── Provided data

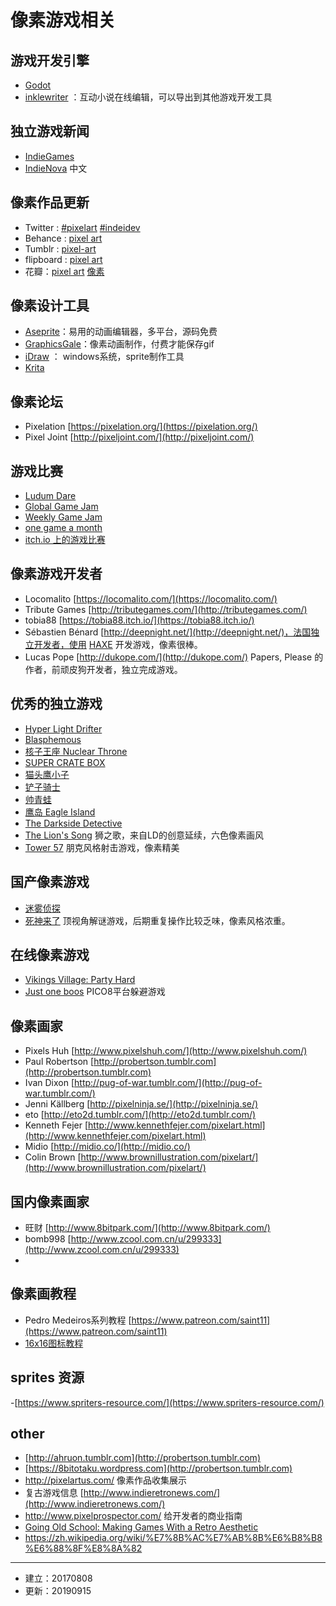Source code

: # 像素游戏相关

## 游戏开发引擎

- [Godot](https://godotengine.org/)
- [inklewriter](https://www.inklestudios.com/inklewriter/) ：互动小说在线编辑，可以导出到其他游戏开发工具

## 独立游戏新闻

- [IndieGames](http://indiegames.com/index.html)
- [IndieNova](https://www.indienova.com/) 中文

## 像素作品更新

- Twitter : [#pixelart](https://twitter.com/hashtag/pixelart?lang=en) [#indeidev](https://twitter.com/hashtag/indiedev)
- Behance : [pixel art](https://www.behance.net/search?content=projects&sort=appreciations&time=week&search=pixel%20art)
- Tumblr :  [pixel-art](https://www.tumblr.com/tagged/pixel-art)
- flipboard : [pixel art](https://flipboard.com/search/pixel%20art)
- 花瓣：[pixel art](http://huaban.com/search/?q=pixel+art) [像素](http://huaban.com/search/?q=%E5%83%8F%E7%B4%A0)

## 像素设计工具

- [Aseprite](https://www.aseprite.org/)：易用的动画编辑器，多平台，源码免费
- [GraphicsGale](https://graphicsgale.com/us/)：像素动画制作，付费才能保存gif
- [iDraw](http://www.rpgmaker.org/downloads/view.asp?id=248) ： windows系统，sprite制作工具
- [Krita](https://krita.org/)

## 像素论坛

- Pixelation [https://pixelation.org/](https://pixelation.org/)
- Pixel Joint [http://pixeljoint.com/](http://pixeljoint.com/)

## 游戏比赛

- [Ludum Dare](https://ldjam.com/)
- [Global Game Jam](https://globalgamejam.org/)
- [Weekly Game Jam](https://weeklygamejam.itch.io/)
- [one game a month](http://www.onegameamonth.com/)
- [itch.io 上的游戏比赛](https://itch.io/jams)

## 像素游戏开发者

- Locomalito [https://locomalito.com/](https://locomalito.com/)
- Tribute Games [http://tributegames.com/](http://tributegames.com/)
- tobia88 [https://tobia88.itch.io/](https://tobia88.itch.io/)
- Sébastien Bénard [http://deepnight.net/](http://deepnight.net/)，法国独立开发者，使用 [HAXE](https://haxe.org/) 开发游戏，像素很棒。
- Lucas Pope [http://dukope.com/](http://dukope.com/) Papers, Please 的作者，前顽皮狗开发者，独立完成游戏。

## 优秀的独立游戏

- [Hyper Light Drifter](http://www.heart-machine.com/)
- [Blasphemous](http://blasphemousgame.com/)
- [核子王座 Nuclear Throne](http://nuclearthrone.com/)
- [SUPER CRATE BOX](http://supercratebox.com/)
- [猫头鹰小子](http://www.dpadstudio.com/)
- [铲子骑士](http://yachtclubgames.com/shovel-knight/)
- [帅青蛙](https://cowboycolor.itch.io/) 
- [鹰岛 Eagle Island](https://pixelnicks.itch.io/eagle-island)
- [The Darkside Detective](http://darksidedetective.com/)
- [The Lion's Song](http://www.lionssonggame.com/) 狮之歌，来自LD的创意延续，六色像素画风
- [Tower 57](http://store.steampowered.com/app/530950/Tower_57/) 朋克风格射击游戏，像素精美

## 国产像素游戏

- [迷雾侦探](https://indienova.com/g/mr-mist)
- [死神来了](http://store.steampowered.com/app/705120/Death_Coming/) 顶视角解谜游戏，后期重复操作比较乏味，像素风格浓重。

## 在线像素游戏

- [Vikings Village: Party Hard](http://www.vikingsvillage.io/)
- [Just one boos](https://www.lexaloffle.com/bbs/?tid=30767) PICO8平台躲避游戏

## 像素画家

- Pixels Huh [http://www.pixelshuh.com/](http://www.pixelshuh.com/)
- Paul Robertson [http://probertson.tumblr.com](http://probertson.tumblr.com)
- Ivan Dixon [http://pug-of-war.tumblr.com/](http://pug-of-war.tumblr.com/)
- Jenni Källberg  [http://pixelninja.se/](http://pixelninja.se/)
- eto [http://eto2d.tumblr.com/](http://eto2d.tumblr.com/)
- Kenneth Fejer [http://www.kennethfejer.com/pixelart.html](http://www.kennethfejer.com/pixelart.html)
- Midio [http://midio.co/](http://midio.co/)
- Colin Brown [http://www.brownillustration.com/pixelart/](http://www.brownillustration.com/pixelart/)

## 国内像素画家

- 旺财 [http://www.8bitpark.com/](http://www.8bitpark.com/)
- bomb998 [http://www.zcool.com.cn/u/299333](http://www.zcool.com.cn/u/299333)
- 

## 像素画教程

- Pedro Medeiros系列教程 [https://www.patreon.com/saint11](https://www.patreon.com/saint11)
- [16x16图标教程](http://www.photonstorm.com/art/tutorials-art/16x16-pixel-art-tutorial)

## sprites 资源

-[https://www.spriters-resource.com/](https://www.spriters-resource.com/)

## other

- [http://ahruon.tumblr.com](http://probertson.tumblr.com)
- [https://8bitotaku.wordpress.com](http://probertson.tumblr.com)
- http://pixelartus.com/ 像素作品收集展示
- 复古游戏信息 [http://www.indieretronews.com/](http://www.indieretronews.com/)
- http://www.pixelprospector.com/ 给开发者的商业指南
- [Going Old School: Making Games With a Retro Aesthetic](https://gamedevelopment.tutsplus.com/articles/going-old-school-making-games-with-a-retro-aesthetic--gamedev-3567)
- https://zh.wikipedia.org/wiki/%E7%8B%AC%E7%AB%8B%E6%B8%B8%E6%88%8F%E8%8A%82

---

- 建立：20170808
- 更新：20190915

────

> Aim of the exercise
Your reply should hold all the lines from the listing above in which "store" appears.

> Task response
- [Tower 57](http://store.steampowered.com/app/530950/Tower_57/) 朋克风格射击游戏，像素精美
- [死神来了](http://store.steampowered.com/app/705120/Death_Coming/) 顶视角解谜游戏，后期重复操作比较乏味，像素风格浓重。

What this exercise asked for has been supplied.